A call to action from three of Washington's premier political scholar-journalists, One Nation After Trump explains the threat posed by the Trump presidency and offers solutions for how to counter it.
One Nation After Trump is your must-read book for 2017 … The authors offer solutions. As many current problems are a result of the Republicans’ very successful effort to curb voting among African Americans and other minorities, the authors propose an imitation of the Australian system, which requires voters to appear at the polls. They date the current decline in voting to the supreme court’s 5-4 ruling in Shelby County vs Holder in 2013, which gutted the Voting Rights Act. ‘A new Voting Rights Act should be the centerpiece of a new democracy,’ they write … The authors know the only thing that can really cure the catastrophe in Washington is massive citizen involvement at every level of the political process.

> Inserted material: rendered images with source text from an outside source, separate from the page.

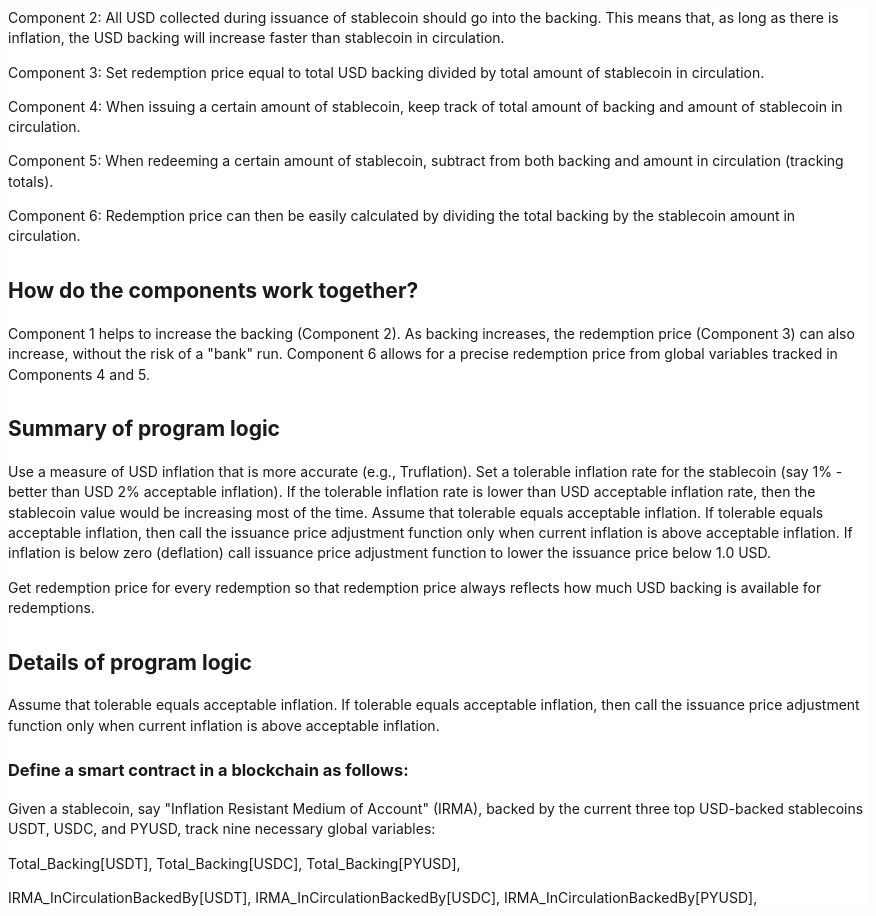 Component 2:
All USD collected during issuance of stablecoin should go into the backing. This means that, as long as there is inflation, the USD backing will increase faster than stablecoin in circulation.

Component 3:
Set redemption price equal to total USD backing divided by total amount of stablecoin in circulation.

Component 4:
When issuing a certain amount of stablecoin, keep track of total amount of backing and amount of stablecoin in circulation.

Component 5:
When redeeming a certain amount of stablecoin, subtract from both backing and amount in circulation (tracking totals).

Component 6:
Redemption price can then be easily calculated by dividing the total backing by the stablecoin amount in circulation.

## How do the components work together?
Component 1 helps to increase the backing (Component 2). As backing increases, the redemption price (Component 3) can also increase, without the risk of a "bank" run. Component 6 allows for a precise redemption price from global variables tracked in Components 4 and 5.

## Summary of program logic
Use a measure of USD inflation that is more accurate (e.g., Truflation). Set a tolerable inflation rate for the stablecoin (say 1% - better than USD 2% acceptable inflation). If the tolerable inflation rate is lower than USD acceptable inflation rate, then the stablecoin value would be increasing most of the time. Assume that tolerable equals acceptable inflation. If tolerable equals acceptable inflation, then call the issuance price adjustment function only when current inflation is above acceptable inflation. If inflation is below zero (deflation) call issuance price adjustment function to lower the issuance price below 1.0 USD.

Get redemption price for every redemption so that redemption price always reflects how much USD backing is available for redemptions.

## Details of program logic 
Assume that tolerable equals acceptable inflation. If tolerable equals acceptable inflation, then call the issuance price adjustment function only when current inflation is above acceptable inflation.

### Define a smart contract in a blockchain as follows:

Given a stablecoin, say "Inflation Resistant Medium of Account" (IRMA), backed by the current three top USD-backed stablecoins USDT, USDC, and PYUSD, track nine necessary global variables:

Total_Backing[USDT],
Total_Backing[USDC],
Total_Backing[PYUSD],

IRMA_InCirculationBackedBy[USDT],
IRMA_InCirculationBackedBy[USDC],
IRMA_InCirculationBackedBy[PYUSD],
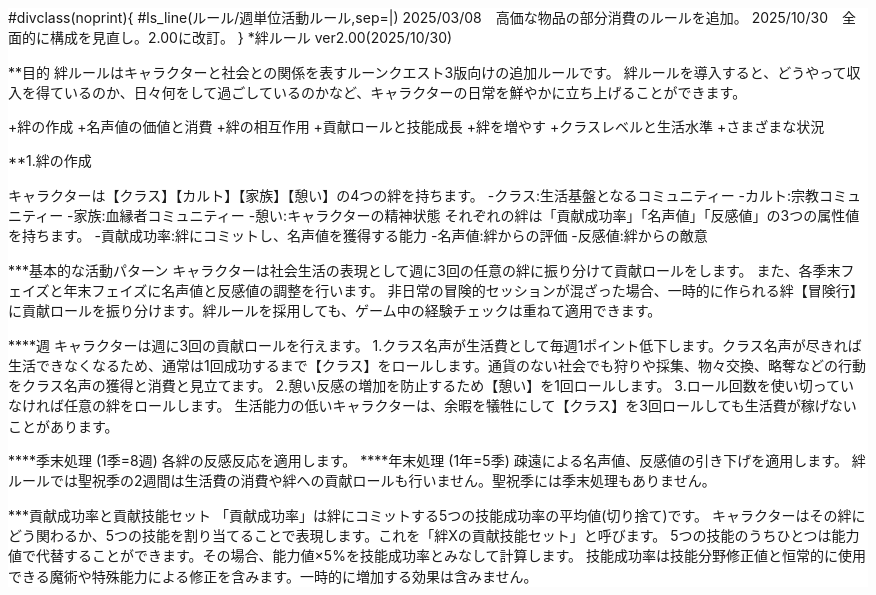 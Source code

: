 #divclass(noprint){
#ls_line(ルール/週単位活動ルール,sep=|)
2025/03/08　高価な物品の部分消費のルールを追加。
2025/10/30　全面的に構成を見直し。2.00に改訂。
}
*絆ルール ver2.00(2025/10/30)

**目的
絆ルールはキャラクターと社会との関係を表すルーンクエスト3版向けの追加ルールです。
絆ルールを導入すると、どうやって収入を得ているのか、日々何をして過ごしているのかなど、キャラクターの日常を鮮やかに立ち上げることができます。

+絆の作成
+名声値の価値と消費
+絆の相互作用
+貢献ロールと技能成長
+絆を増やす
+クラスレベルと生活水準
+さまざまな状況

**1.絆の作成

キャラクターは【クラス】【カルト】【家族】【憩い】の4つの絆を持ちます。
-クラス:生活基盤となるコミュニティー
-カルト:宗教コミュニティー
-家族:血縁者コミュニティー
-憩い:キャラクターの精神状態
それぞれの絆は「貢献成功率」「名声値」「反感値」の3つの属性値を持ちます。
-貢献成功率:絆にコミットし、名声値を獲得する能力
-名声値:絆からの評価
-反感値:絆からの敵意

***基本的な活動パターン
キャラクターは社会生活の表現として週に3回の任意の絆に振り分けて貢献ロールをします。
また、各季末フェイズと年末フェイズに名声値と反感値の調整を行います。
非日常の冒険的セッションが混ざった場合、一時的に作られる絆【冒険行】に貢献ロールを振り分けます。絆ルールを採用しても、ゲーム中の経験チェックは重ねて適用できます。

****週
キャラクターは週に3回の貢献ロールを行えます。
1.クラス名声が生活費として毎週1ポイント低下します。クラス名声が尽きれば生活できなくなるため、通常は1回成功するまで【クラス】をロールします。通貨のない社会でも狩りや採集、物々交換、略奪などの行動をクラス名声の獲得と消費と見立てます。
2.憩い反感の増加を防止するため【憩い】を1回ロールします。
3.ロール回数を使い切っていなければ任意の絆をロールします。
生活能力の低いキャラクターは、余暇を犠牲にして【クラス】を3回ロールしても生活費が稼げないことがあります。

****季末処理 (1季=8週)
各絆の反感反応を適用します。
****年末処理 (1年=5季)
疎遠による名声値、反感値の引き下げを適用します。
絆ルールでは聖祝季の2週間は生活費の消費や絆への貢献ロールも行いません。聖祝季には季末処理もありません。

***貢献成功率と貢献技能セット
「貢献成功率」は絆にコミットする5つの技能成功率の平均値(切り捨て)です。
キャラクターはその絆にどう関わるか、5つの技能を割り当てることで表現します。これを「絆Xの貢献技能セット」と呼びます。
5つの技能のうちひとつは能力値で代替することができます。その場合、能力値×5%を技能成功率とみなして計算します。
技能成功率は技能分野修正値と恒常的に使用できる魔術や特殊能力による修正を含みます。一時的に増加する効果は含みません。
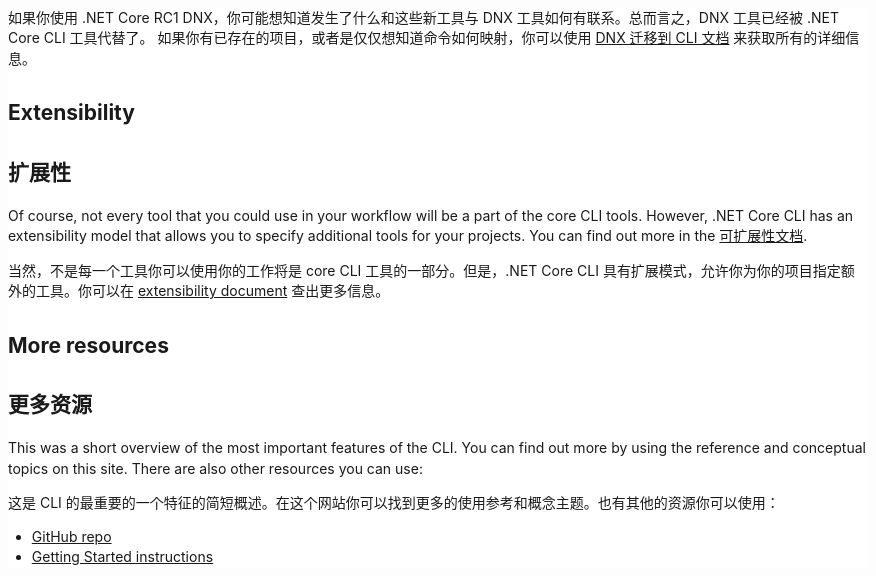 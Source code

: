 如果你使用 .NET Core RC1 DNX，你可能想知道发生了什么和这些新工具与 DNX 工具如何有联系。总而言之，DNX 工具已经被 .NET Core CLI 工具代替了。
如果你有已存在的项目，或者是仅仅想知道命令如何映射，你可以使用 [DNX 迁移到 CLI 文档](../migrating-from-dnx.md) 来获取所有的详细信息。

## Extensibility
## 扩展性
Of course, not every tool that you could use in your workflow will be a part of the core CLI tools. However, .NET Core 
CLI has an extensibility model that allows you to specify additional tools for your projects. You can find out more 
in the [可扩展性文档](extensibility.md). 

当然，不是每一个工具你可以使用你的工作将是 core CLI 工具的一部分。但是，.NET Core CLI 具有扩展模式，允许你为你的项目指定额外的工具。你可以在 [extensibility document](extensibility.md) 查出更多信息。

## More resources
## 更多资源
This was a short overview of the most important features of the CLI. You can find out more by using the reference and 
conceptual topics on this site. There are also other resources you can use:

这是 CLI 的最重要的一个特征的简短概述。在这个网站你可以找到更多的使用参考和概念主题。也有其他的资源你可以使用：

* [GitHub repo](https://github.com/dotnet/cli/)
* [Getting Started instructions](https://aka.ms/dotnetcoregs/)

If someone had hibernated through the 2016 election, woke up early this year and logged onto Twitter or turned on cable news and wondered, what the hell happened?, this would be the book to read. One Nation After Trump devotes considerable space to tackling the unprecedented nature of Trump’s election and presidency...but the book is particularly useful in showing how, despite all the talk of Trump as an aberration in American politics, his rise reflects the longer-term trends that have shaped the modern Republican Party … Parts of the book feel hastily assembled, particularly the second half, where the authors offer policy prescriptions for ‘a new economy, a new patriotism, a new civil society and a new democracy.’ While many of their ideas are good ones, they read like a laundry list of proposals … Given the authors’ depth of knowledge about how Washington works, the best parts of their book frame the dangers of Trump’s presidency in a broader political context. The greatest threat Trump poses, they say, apart from any individual policy, is to democracy itself.
Its emphasis is less on Trump, however, than on the long-term structural and cultural changes that made his election possible. The authors have no patience for a ‘both sides’ argument about the degradation of our political culture. They lay the blame firmly within the Republican Party … So what is to be done? If the book’s first half focuses on the sorry state of things today, the second half focuses on how to not make the same mistakes in the future. The authors claim to be genuinely — if tentatively — hopeful about what Trump’s election may ultimately yield for American civic life … It is hard to object to much about these plans, with their emphasis on fairness and comity and partisan goodwill. And yet there is something incongruous about the authors’ belief that good policy, judiciously presented, will yield the desired political transformation. As the authors note, one of the more depressing lessons of the 2016 election was that policy simply didn’t matter much.